After failing to move the chains with its first response, the applicant filed its second response. It argued that the genus of goods is not “college football playoffs” but instead simply “football.” It also argued that the public does not use the COLLEGE FOOTBALL mark to refer to “entertainment services.” Notably, the applicant provided no evidence to support this claim. With regard to potential acquired distinctiveness, the applicant submitted evidence that its twitter account had over 30,000 followers, its Facebook page had more than 200,000 fans, and noted the numerous news articles referencing the upcoming college football playoff. Besides, the applicant argued, third-parties could use a number of other names for a “college football series,” such as “Collegiate Football Tournament,” “College Football Showdown,” [and] “University Football Series.”
It was a good effort, but ultimately unsuccessful as the Examiner issued a final refusal on August 26, 2014. The examiner noted again that the phrase “college football” is in the identification of services and therefore the proper genus is not simply “football.” The Examiner also noted that the evidence supplied by the applicant makes clear that its mark will be used to identify “those college football games that come after the end of the regular scheduled season that will be used to determine the college football champion.” The examiner also rejected the evidence of acquired distinctiveness, stating that it merely showed that college football itself was popular, not that the mark had obtained acquired distinctiveness.

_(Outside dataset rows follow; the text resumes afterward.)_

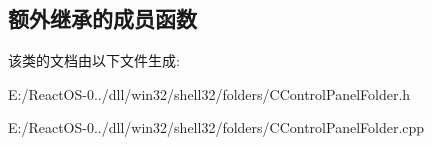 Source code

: \subsection*{额外继承的成员函数}


该类的文档由以下文件生成\+:\begin{DoxyCompactItemize}
\item 
E\+:/\+React\+O\+S-\/0../dll/win32/shell32/folders/C\+Control\+Panel\+Folder.\+h\item 
E\+:/\+React\+O\+S-\/0../dll/win32/shell32/folders/C\+Control\+Panel\+Folder.\+cpp\end{DoxyCompactItemize}
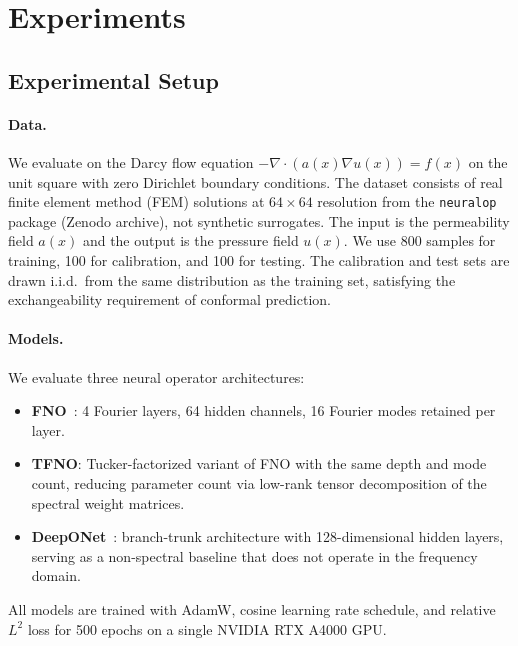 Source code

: 
\section{Experiments}
\label{sec:experiments}

\subsection{Experimental Setup}
\label{subsec:setup}

\paragraph{Data.}
We evaluate on the Darcy flow equation $-\nabla \cdot (a(x)\nabla u(x)) = f(x)$ on the unit square with zero Dirichlet boundary conditions. The dataset consists of real finite element method (FEM) solutions at $64 \times 64$ resolution from the \texttt{neuralop} package (Zenodo archive), not synthetic surrogates. The input is the permeability field $a(x)$ and the output is the pressure field $u(x)$. We use 800 samples for training, 100 for calibration, and 100 for testing. The calibration and test sets are drawn i.i.d.\ from the same distribution as the training set, satisfying the exchangeability requirement of conformal prediction.

\paragraph{Models.}
We evaluate three neural operator architectures:
\begin{itemize}[leftmargin=*,itemsep=2pt,topsep=2pt]
  \item \textbf{FNO}~\citep{li2021fourier}: 4 Fourier layers, 64 hidden channels, 16 Fourier modes retained per layer.
  \item \textbf{TFNO}: Tucker-factorized variant of FNO with the same depth and mode count, reducing parameter count via low-rank tensor decomposition of the spectral weight matrices.
  \item \textbf{DeepONet}~\citep{lu2021learning}: branch-trunk architecture with 128-dimensional hidden layers, serving as a non-spectral baseline that does not operate in the frequency domain.
\end{itemize}
All models are trained with AdamW, cosine learning rate schedule, and relative $L^2$ loss for 500 epochs on a single NVIDIA RTX A4000 GPU.

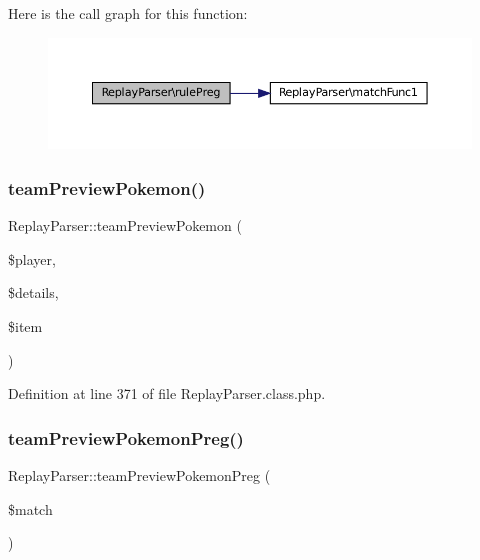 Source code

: Here is the call graph for this function\+:\nopagebreak
\begin{figure}[H]
\begin{center}
\leavevmode
\includegraphics[width=350pt]{class_replay_parser_ab8290a1fa1d0dce5b391fc53ad808775_cgraph}
\end{center}
\end{figure}
\mbox{\label{class_replay_parser_ae5cd9d5fab44c3ee94f637b2e96ea8ca}} 
\subsubsection{\texorpdfstring{team\+Preview\+Pokemon()}{teamPreviewPokemon()}}
{\footnotesize\ttfamily Replay\+Parser\+::team\+Preview\+Pokemon (\begin{DoxyParamCaption}\item[{}]{\$player,  }\item[{}]{\$details,  }\item[{}]{\$item }\end{DoxyParamCaption})}



Definition at line 371 of file Replay\+Parser.\+class.\+php.

\mbox{\label{class_replay_parser_a9450b4b031bb492a63c22d86a50dc9c2}} 
\subsubsection{\texorpdfstring{team\+Preview\+Pokemon\+Preg()}{teamPreviewPokemonPreg()}}
{\footnotesize\ttfamily Replay\+Parser\+::team\+Preview\+Pokemon\+Preg (\begin{DoxyParamCaption}\item[{}]{\$match }\end{DoxyParamCaption})}



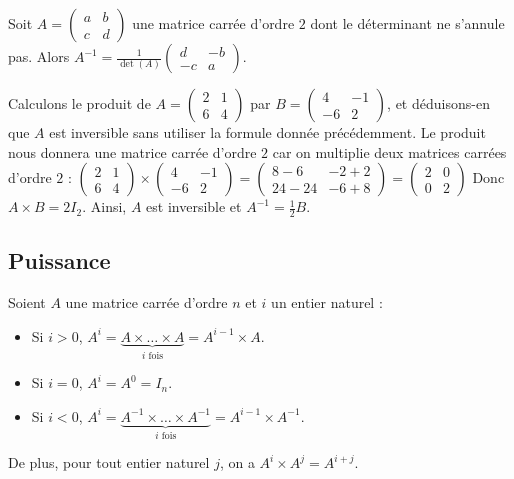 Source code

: 	\begin{formula}
		Soit $\displaystyle{A = \begin{pmatrix} a & b \\ c & d \end{pmatrix}}$ une matrice carrée d'ordre $2$ dont le déterminant ne s'annule pas.
		\newpar
		Alors $\displaystyle{A^{-1} = \frac{1}{\det(A)} \begin{pmatrix} d & -b \\ -c & a \end{pmatrix}}$.
	\end{formula}
	
	\begin{tip}[Exemple]
		Calculons le produit de $\displaystyle{A = \begin{pmatrix}2 & 1 \\ 6 & 4\end{pmatrix}}$ par $\displaystyle{B = \begin{pmatrix}4 & -1 \\ -6 & 2\end{pmatrix}}$, et déduisons-en que $A$ est inversible sans utiliser la formule donnée précédemment.
		\newpar
		Le produit nous donnera une matrice carrée d'ordre $2$ car on multiplie deux matrices carrées d'ordre $2$ :
		\newpar
		$\displaystyle{\begin{pmatrix} 2 & 1 \\ 6 & 4 \end{pmatrix} \times \begin{pmatrix} 4 & -1 \\ -6 & 2\end{pmatrix} = \begin{pmatrix}8-6 & -2+2 \\ 24-24 & -6+8 \end{pmatrix} = \begin{pmatrix} 2 & 0 \\ 0 & 2 \end{pmatrix}}$
		\newpar
		Donc $A \times B = 2I_2$. Ainsi, $A$ est inversible et $A^{-1} = \frac{1}{2} B$.
	\end{tip}
	
	\subsection{Puissance}
	
	\begin{formula}
		Soient $A$ une matrice carrée d'ordre $n$ et $i$ un entier naturel :
		\begin{itemize}
			\item Si $i > 0$, $\displaystyle{A^i = \underbrace{A \times \dots \times A}_{i \text{ fois}} = A^{i-1} \times A}$.
			\item Si $i = 0$, $A^i = A^0 = I_n$.
			\item Si $i < 0$, $\displaystyle{A^i = \underbrace{A^{-1} \times \dots \times A^{-1}}_{i \text{ fois}} = A^{i-1} \times A^{-1}}$.
		\end{itemize}
		De plus, pour tout entier naturel $j$, on a $A^i \times A^j = A^{i+j}$.
	\end{formula}
	
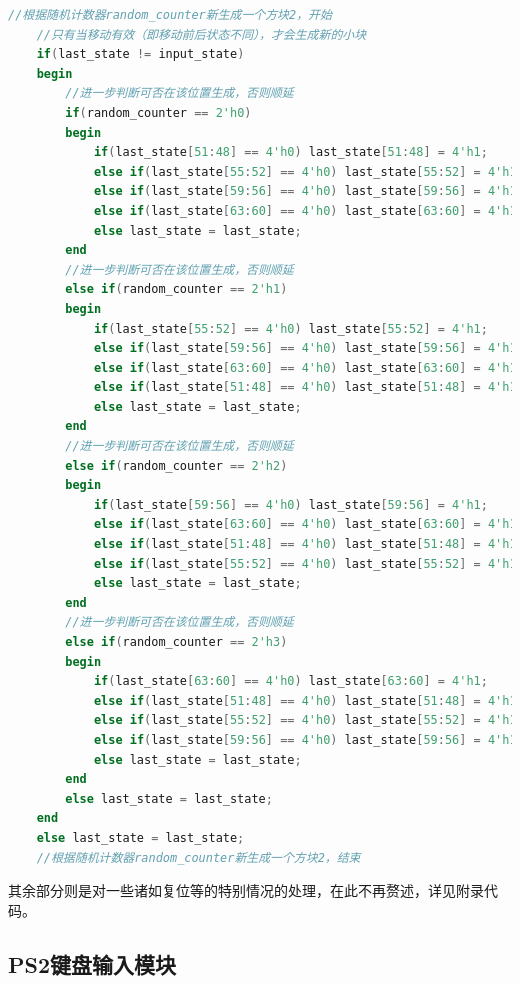 \documentclass[UTF8]{article}
\newcommand{\jumpline} {\hspace*{\fill} \par}
\begin{document}
	\begin{lstlisting}[language=Verilog]
	//根据随机计数器random_counter新生成一个方块2，开始
	//只有当移动有效（即移动前后状态不同），才会生成新的小块
	if(last_state != input_state)
	begin
		//进一步判断可否在该位置生成，否则顺延
		if(random_counter == 2'h0) 
		begin
			if(last_state[51:48] == 4'h0) last_state[51:48] = 4'h1;
			else if(last_state[55:52] == 4'h0) last_state[55:52] = 4'h1;
			else if(last_state[59:56] == 4'h0) last_state[59:56] = 4'h1;
			else if(last_state[63:60] == 4'h0) last_state[63:60] = 4'h1;
			else last_state = last_state;
		end
		//进一步判断可否在该位置生成，否则顺延
		else if(random_counter == 2'h1) 
		begin
			if(last_state[55:52] == 4'h0) last_state[55:52] = 4'h1;
			else if(last_state[59:56] == 4'h0) last_state[59:56] = 4'h1;
			else if(last_state[63:60] == 4'h0) last_state[63:60] = 4'h1;
			else if(last_state[51:48] == 4'h0) last_state[51:48] = 4'h1;
			else last_state = last_state;
		end
		//进一步判断可否在该位置生成，否则顺延
		else if(random_counter == 2'h2) 
		begin
			if(last_state[59:56] == 4'h0) last_state[59:56] = 4'h1;
			else if(last_state[63:60] == 4'h0) last_state[63:60] = 4'h1;
			else if(last_state[51:48] == 4'h0) last_state[51:48] = 4'h1;
			else if(last_state[55:52] == 4'h0) last_state[55:52] = 4'h1;
			else last_state = last_state;
		end
		//进一步判断可否在该位置生成，否则顺延
		else if(random_counter == 2'h3) 
		begin
			if(last_state[63:60] == 4'h0) last_state[63:60] = 4'h1;
			else if(last_state[51:48] == 4'h0) last_state[51:48] = 4'h1;
			else if(last_state[55:52] == 4'h0) last_state[55:52] = 4'h1;
			else if(last_state[59:56] == 4'h0) last_state[59:56] = 4'h1;
			else last_state = last_state;
		end
		else last_state = last_state;
	end
	else last_state = last_state;
	//根据随机计数器random_counter新生成一个方块2，结束
	\end{lstlisting}\par
	\jumpline
	其余部分则是对一些诸如复位等的特别情况的处理，在此不再赘述，详见附录代码。\par

	\subsection{PS2键盘输入模块}
\end{document}
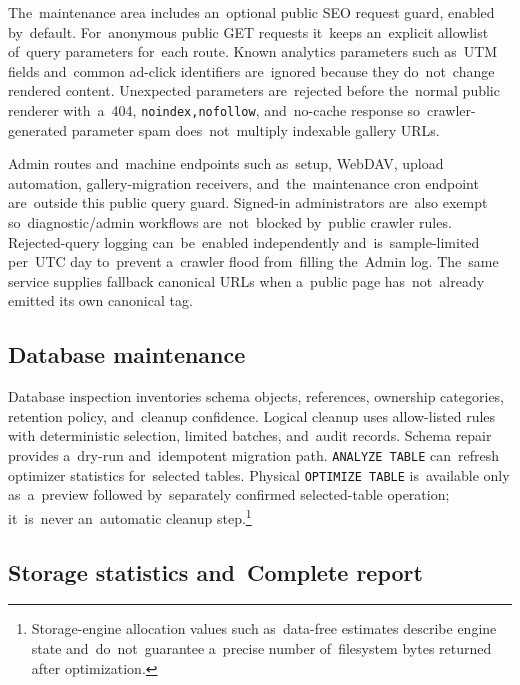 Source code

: \documentclass[11pt,a4paper]{article}
\newcommand{\codeword}[1]{\nolinkurl{#1}}
\begin{document}
The~maintenance area includes an~optional public SEO request guard, enabled
by~default. For~anonymous public GET requests it~keeps an~explicit allowlist
of~query parameters for~each route. Known analytics parameters such as~UTM
fields and~common ad-click identifiers are~ignored because they do~not~change
rendered content. Unexpected parameters are~rejected before the~normal public
renderer with~a~404, \codeword{noindex,nofollow}, and~no-cache response
so~crawler-generated parameter spam does~not~multiply indexable gallery URLs.

Admin routes and~machine endpoints such as~setup, WebDAV, upload automation,
gallery-migration receivers, and~the~maintenance cron endpoint are~outside this
public query guard. Signed-in administrators are~also exempt so~diagnostic/admin
workflows are~not~blocked by~public crawler rules. Rejected-query logging
can~be~enabled independently and~is~sample-limited per~UTC day to~prevent
a~crawler flood from~filling the~Admin log. The~same service supplies fallback
canonical URLs when a~public page has~not~already emitted its own canonical tag.

\subsection{Database maintenance}

Database inspection inventories schema objects, references, ownership
categories, retention policy, and~cleanup confidence. Logical cleanup uses
allow-listed rules with deterministic selection, limited batches, and~audit
records. Schema repair provides a~dry-run and~idempotent migration path.
\codeword{ANALYZE TABLE} can~refresh optimizer statistics for~selected tables.
Physical \codeword{OPTIMIZE TABLE} is~available only as~a~preview followed
by~separately confirmed selected-table operation; it~is~never an~automatic
cleanup step.\footnote{Storage-engine allocation values such as~data-free
estimates describe engine state and~do~not~guarantee a~precise number
of~filesystem bytes returned after optimization.}

\subsection{Storage statistics and~Complete report}
\end{document}
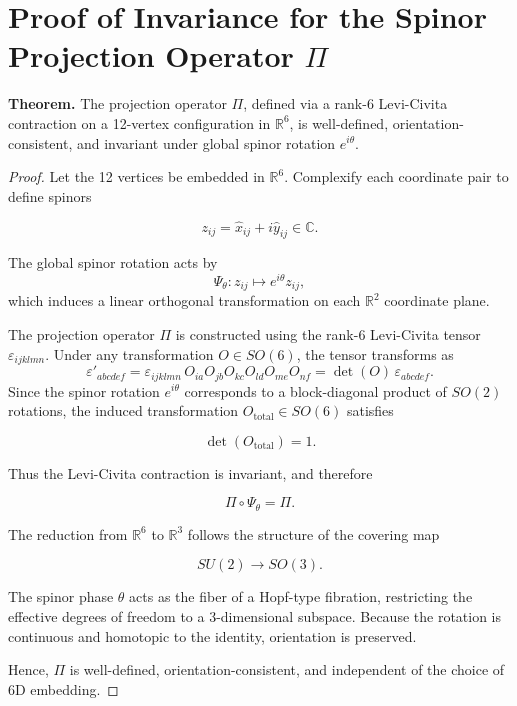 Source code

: \documentclass{article}
\begin{document}
\section*{Proof of Invariance for the Spinor Projection Operator $\Pi$}

\textbf{Theorem.} 
The projection operator $\Pi$, defined via a rank-6 Levi-Civita contraction on a 12-vertex configuration in $\mathbb{R}^6$, is well-defined, orientation-consistent, and invariant under global spinor rotation $e^{i\theta}$.

\begin{proof}
Let the 12 vertices be embedded in $\mathbb{R}^6$.  
Complexify each coordinate pair to define spinors


\[
z_{ij} = \hat{x}_{ij} + i\hat{y}_{ij} \in \mathbb{C}.
\]


The global spinor rotation acts by
\begin{equation}
    \Psi_\theta : z_{ij} \mapsto e^{i\theta} z_{ij},
\end{equation}
which induces a linear orthogonal transformation on each $\mathbb{R}^2$ coordinate plane.

The projection operator $\Pi$ is constructed using the rank-6 Levi-Civita tensor $\varepsilon_{ijklmn}$.  
Under any transformation $O \in SO(6)$, the tensor transforms as
\begin{equation}
    \varepsilon'_{abcdef}
    = \varepsilon_{ijklmn}\,
      O_{ia} O_{jb} O_{kc} O_{ld} O_{me} O_{nf}
    = \det(O)\, \varepsilon_{abcdef}.
\end{equation}
Since the spinor rotation $e^{i\theta}$ corresponds to a block-diagonal product of $SO(2)$ rotations, the induced transformation $O_{\text{total}} \in SO(6)$ satisfies


\[
\det(O_{\text{total}}) = 1.
\]


Thus the Levi-Civita contraction is invariant, and therefore


\[
\Pi \circ \Psi_\theta = \Pi.
\]



The reduction from $\mathbb{R}^6$ to $\mathbb{R}^3$ follows the structure of the covering map


\[
SU(2) \longrightarrow SO(3).
\]


The spinor phase $\theta$ acts as the fiber of a Hopf-type fibration, restricting the effective degrees of freedom to a 3-dimensional subspace.  
Because the rotation is continuous and homotopic to the identity, orientation is preserved.

Hence, $\Pi$ is well-defined, orientation-consistent, and independent of the choice of 6D embedding.
\end{proof}
\end{document}
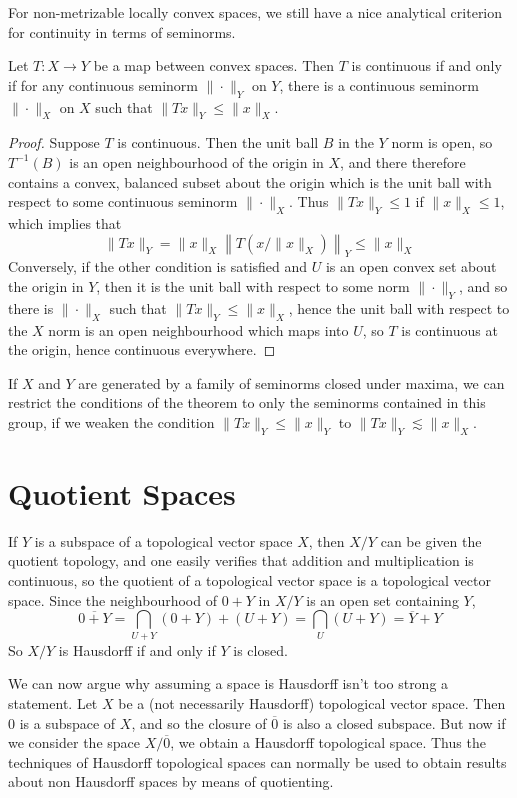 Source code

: For non-metrizable locally convex spaces, we still have a nice analytical criterion for continuity in terms of seminorms.

\begin{theorem}
    Let $T: X \to Y$ be a map between convex spaces. Then $T$ is continuous if and only if for any continuous seminorm $\| \cdot \|_Y$ on $Y$, there is a continuous seminorm $\| \cdot \|_X$ on $X$ such that $\| Tx \|_Y \leq \| x \|_X$.
\end{theorem}
\begin{proof}
    Suppose $T$ is continuous. Then the unit ball $B$ in the $Y$ norm is open, so $T^{-1}(B)$ is an open neighbourhood of the origin in $X$, and there therefore contains a convex, balanced subset about the origin which is the unit ball with respect to some continuous seminorm $\| \cdot \|_X$. Thus $\| Tx \|_Y \leq 1$ if $\| x \|_X \leq 1$, which implies that
    \[ \| Tx \|_Y = \| x \|_X \left\| T \left( x/\|x \|_X \right) \right\|_Y \leq \| x \|_X \]
    Conversely, if the other condition is satisfied and $U$ is an open convex set about the origin in $Y$, then it is the unit ball with respect to some norm $\| \cdot \|_Y$, and so there is $\| \cdot \|_X$ such that $\| Tx \|_Y \leq \| x \|_X$, hence the unit ball with respect to the $X$ norm is an open neighbourhood which maps into $U$, so $T$ is continuous at the origin, hence continuous everywhere.
\end{proof}

If $X$ and $Y$ are generated by a family of seminorms closed under maxima, we can restrict the conditions of the theorem to only the seminorms contained in this group, if we weaken the condition $\| Tx \|_Y \leq \| x \|_Y$ to $\| Tx \|_Y \lesssim \| x \|_X$.

\section{Quotient Spaces}

If $Y$ is a subspace of a topological vector space $X$, then $X/Y$ can be given the quotient topology, and one easily verifies that addition and multiplication is continuous, so the quotient of a topological vector space is a topological vector space. Since the neighbourhood of $0 + Y$ in $X/Y$ is an open set containing $Y$,
%
\[ \overline{0 + Y} = \bigcap_{U + Y} (0 + Y) + (U + Y) = \bigcap_{U} (U + Y) = \overline{Y} + Y \]
%
So $X/Y$ is Hausdorff if and only if $Y$ is closed.

We can now argue why assuming a space is Hausdorff isn't too strong a statement. Let $X$ be a (not necessarily Hausdorff) topological vector space. Then $0$ is a subspace of $X$, and so the closure of $\overline{0}$ is also a closed subspace. But now if we consider the space $X/\overline{0}$, we obtain a Hausdorff topological space. Thus the techniques of Hausdorff topological spaces can normally be used to obtain results about non Hausdorff spaces by means of quotienting.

BCS Properties will have another shot at filing a response to try to change the examiner’s mind. Unfortunately though, the application may have been doomed as soon as the name was chosen. It seems like ages ago, but after the announcement of the new name, there were laughs had as to the less-than-creative name (for example, here, here, and here). Most of the chuckling was that the BCS paid a marketing firm to come up with the name (Premier Sports Management, for the curious). For what it’s worth, I don’t blame the marketing firm. As some of the articles point out, after the BCS era, the goal may have been to simply find a name that the public couldn’t trash.
But even though the hurdle was going to be high, the applicant got off to a false start by including the phrase “college football” in the actual identification of services. The fact that the applicant’s director was quoted as stating that the College Football Playoff name was chosen “because that’s what it is” certainly doesn’t help either.
Yet it isn’t a lost cause. These types of office actions require thoughtful and well-planned arguments, and that planning begins with the application (i.e., not digging yourself a hole). Trademark examination is a unique situation as it isn’t adversarial in the same sense of a lawsuit. Instead, the examiner is both the adversary and the judge. In light of this, organization and word choice can make or break a response, in part because trademark law requires a highly subjective analysis. It isn’t about “tricking” an examiner, it’s about defining and framing the legal inquiries and burdens in a way that makes sense with your particular facts.
The applicant has until February 6, 2015 to respond to the final office action. This gives the applicant additional time to gather evidence regarding public understanding and use of the claimed COLLEGE FOOTBALL PLAYOFF mark. However, I’ve got a feeling that even if BCS is unsuccessful at changing the examiner’s mind, the game will extend into overtime at the Trademark Trial and Appeal Board.